The policy auto exclusion applied even in cases of claims against any Insured alleging “negligence or other wrongdoing in the supervision, hiring, employment, training or monitoring of others by that Insured, if the “occurrence”…. involved the ownership, maintenance, use or entrustment to others of any… “auto”… that is owned or operated by or rented or loaned to any Insured.”
The professional liability exclusion excluded coverage where liability arose “out of the rendering of or failure to render professional services, or any error or omission, malpractice or mistake of a professional nature committed by or on behalf of the “Insured” in the conduct of any of the “Insured’s” business activities.”
In January 2007, plaintiff leased a driver to a client who was involved in an automobile accident. The opposing driver brought suit against plaintiff, the individual driver, the client, and the company which provided the truck that was involved in the accident. In the complaint, the opposing driver alleged the driver was the “agent, servant, workman and/or employee of Defendants [client], [plaintiff], [truck leasing company] and/or [truck leasing company trade name].” The complaint also alleged plaintiff was negligent in its hiring and training practices.
Plaintiff turned the claims over to the insurer, who denied coverage and a defense based on the auto and professional liability exclusions in the CGL policy. Plaintiff successfully provided its own defense, was found not liable, and then renewed its demand to the carrier, requesting $73,130.24 in defense costs. The carrier again denied the request, causing plaintiff to file an action alleging breach of the CGL policy and bad faith.

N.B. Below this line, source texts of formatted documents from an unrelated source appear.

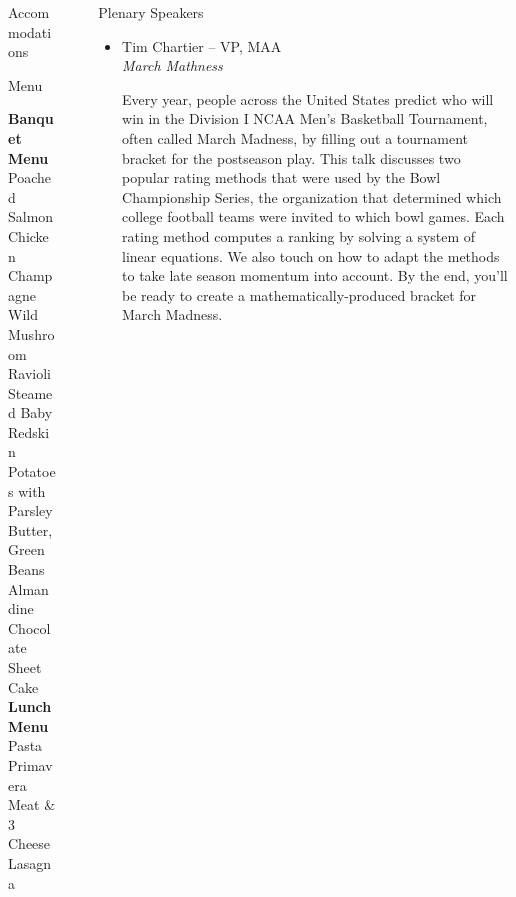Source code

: \documentclass[final,hyperref={pdfpagelabels=false},12pt]{beamer}
\let\olditem\item
\renewcommand{\item}{\olditem\justifying}
\begin{document}
\begin{frame}[t]
\begin{columns}[t]
\begin{column}{.465\textwidth}
\begin{block}{Accommodations}
\begin{itemize}
\end{itemize}
\end{block}


\begin{block}{Menu}

{\bf Banquet Menu} \\
 Poached Salmon\\ 
 Chicken Champagne\\
 Wild Mushroom Ravioli\\ 
 Steamed Baby Redskin Potatoes with Parsley Butter,
 Green Beans Almandine\\ 
 Chocolate Sheet Cake  \\

{\bf Lunch Menu}\\
 Pasta Primavera\\
 Meat \& $3$ Cheese Lasagna
\end{block}

\end{column} %



\begin{column}{.03\textwidth}\end{column} %
 
\begin{column}{.465\textwidth} %


\begin{block}{Plenary Speakers}

\begin{itemize}
\item Tim Chartier – VP, MAA\\

{\emph{March Mathness}}

Every year, people across the United States predict who will win in the Division I NCAA Men's Basketball Tournament, often called March Madness, by filling out a tournament bracket for the postseason play. This talk discusses two popular rating methods that were used by the Bowl Championship Series, the organization that determined which college football teams were invited to which bowl games. Each rating method computes a ranking by solving a system of linear equations. We also touch on how to adapt the methods to take late season momentum into account. By the end, you'll be ready to create a mathematically-produced bracket for March Madness.



\end{itemize}
\end{block}
\end{column}
\end{columns}
\end{frame}
\end{document}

The court found the carrier’s denial was proper insofar as it was based on the auto exclusion language excluding coverage where the auto involved in the accident was “owned or operated by or rented or loaned to” plaintiff or its employee. However, the complaint also contained claims arising from the driver’s employment status as an employee of plaintiff, plaintiff’s client, “and/or” the truck leasing company.
Based on the “and/or” language, the court found it possible to read the complaint as alleging a situation in which the driver was not plaintiff’s employee, but instead the employee of another defendant. This would mean the truck was not “operated by” the plaintiff, making the auto exclusion inapplicable, and the carrier responsible for defending plaintiff under the policy with respect to the claims that plaintiff negligently placed the driver with its client.

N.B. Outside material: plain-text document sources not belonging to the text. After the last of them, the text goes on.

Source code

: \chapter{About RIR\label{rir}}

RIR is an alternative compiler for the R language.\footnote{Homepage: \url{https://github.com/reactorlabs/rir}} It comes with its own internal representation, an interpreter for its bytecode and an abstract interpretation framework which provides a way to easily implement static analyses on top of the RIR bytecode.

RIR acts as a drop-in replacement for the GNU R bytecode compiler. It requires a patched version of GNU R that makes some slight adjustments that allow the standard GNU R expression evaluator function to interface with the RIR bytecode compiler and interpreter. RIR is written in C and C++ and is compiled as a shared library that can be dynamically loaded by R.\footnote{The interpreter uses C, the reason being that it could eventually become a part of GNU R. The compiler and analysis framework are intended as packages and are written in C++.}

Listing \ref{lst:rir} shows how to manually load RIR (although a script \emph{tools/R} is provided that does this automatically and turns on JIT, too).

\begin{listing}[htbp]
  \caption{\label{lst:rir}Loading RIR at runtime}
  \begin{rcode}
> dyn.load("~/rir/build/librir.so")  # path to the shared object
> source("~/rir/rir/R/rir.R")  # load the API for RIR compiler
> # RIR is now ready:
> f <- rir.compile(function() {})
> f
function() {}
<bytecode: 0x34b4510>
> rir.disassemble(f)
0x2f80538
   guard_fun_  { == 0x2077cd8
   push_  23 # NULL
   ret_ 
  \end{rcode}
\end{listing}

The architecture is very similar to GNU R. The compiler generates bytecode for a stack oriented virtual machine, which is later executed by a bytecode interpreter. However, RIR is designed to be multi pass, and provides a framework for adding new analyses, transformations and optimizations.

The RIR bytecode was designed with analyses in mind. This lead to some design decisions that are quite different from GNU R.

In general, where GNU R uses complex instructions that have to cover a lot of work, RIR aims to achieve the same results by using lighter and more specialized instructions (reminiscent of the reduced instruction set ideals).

The carrier denied coverage for the negligent placement claims under the professional liability exclusion. The court, however, found “the leasing and placement of truck drivers is not the “rendering of or failure to render a professional service” as set forth in the exclusion.” The policy did not define ‘professional service,’ leading the court to use a case-law based definition recognizing professional as “distinguished by specialized training or education, state licenses, and legal liability for professional negligence or malpractice.” Since the placement services did not fit within the professional liability exclusion, the carrier should have provided a defense for those claims.

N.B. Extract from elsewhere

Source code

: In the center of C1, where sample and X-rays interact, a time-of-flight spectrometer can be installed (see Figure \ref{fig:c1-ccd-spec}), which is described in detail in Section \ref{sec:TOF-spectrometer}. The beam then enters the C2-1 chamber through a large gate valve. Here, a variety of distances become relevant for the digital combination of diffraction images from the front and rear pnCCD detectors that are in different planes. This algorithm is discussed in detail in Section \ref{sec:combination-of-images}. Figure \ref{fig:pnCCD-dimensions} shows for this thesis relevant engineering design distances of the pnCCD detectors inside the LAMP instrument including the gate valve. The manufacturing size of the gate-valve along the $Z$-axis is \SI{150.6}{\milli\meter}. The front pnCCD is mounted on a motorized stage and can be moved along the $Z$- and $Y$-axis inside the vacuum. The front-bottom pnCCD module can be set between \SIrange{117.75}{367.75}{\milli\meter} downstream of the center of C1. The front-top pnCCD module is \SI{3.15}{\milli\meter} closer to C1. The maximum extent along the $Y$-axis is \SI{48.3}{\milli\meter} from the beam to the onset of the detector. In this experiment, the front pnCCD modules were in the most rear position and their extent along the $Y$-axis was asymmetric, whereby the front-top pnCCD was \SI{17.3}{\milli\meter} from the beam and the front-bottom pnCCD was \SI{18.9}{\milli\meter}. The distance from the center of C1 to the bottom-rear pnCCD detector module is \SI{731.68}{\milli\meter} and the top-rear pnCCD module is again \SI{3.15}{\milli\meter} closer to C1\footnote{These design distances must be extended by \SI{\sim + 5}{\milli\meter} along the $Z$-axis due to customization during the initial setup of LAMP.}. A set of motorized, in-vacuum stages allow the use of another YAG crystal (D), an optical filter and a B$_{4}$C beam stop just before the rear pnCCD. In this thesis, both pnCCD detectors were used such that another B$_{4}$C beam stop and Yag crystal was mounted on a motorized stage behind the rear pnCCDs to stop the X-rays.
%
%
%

Since the carrier did breach the CGL contract, the court next turned to whether the refusal to provide a defense was made in bad faith. The court found “no showing that [the carrier] was motivated by self-interest in denying coverage for the defense” of the claims. While the court found the insurer may have been “negligent or exercised bad judgment in finding the Auto and Professional Liability Exclusions applicable to the [underlying plaintiff’s] claims” there was “no evidence that they acted with malice in misreading the claims.” Furthermore, the insurer’s decision not to renew plaintiff’s CGL policy after it filed suit was not done in bad faith because the evidence supported the insurer’s claims it was a business decision.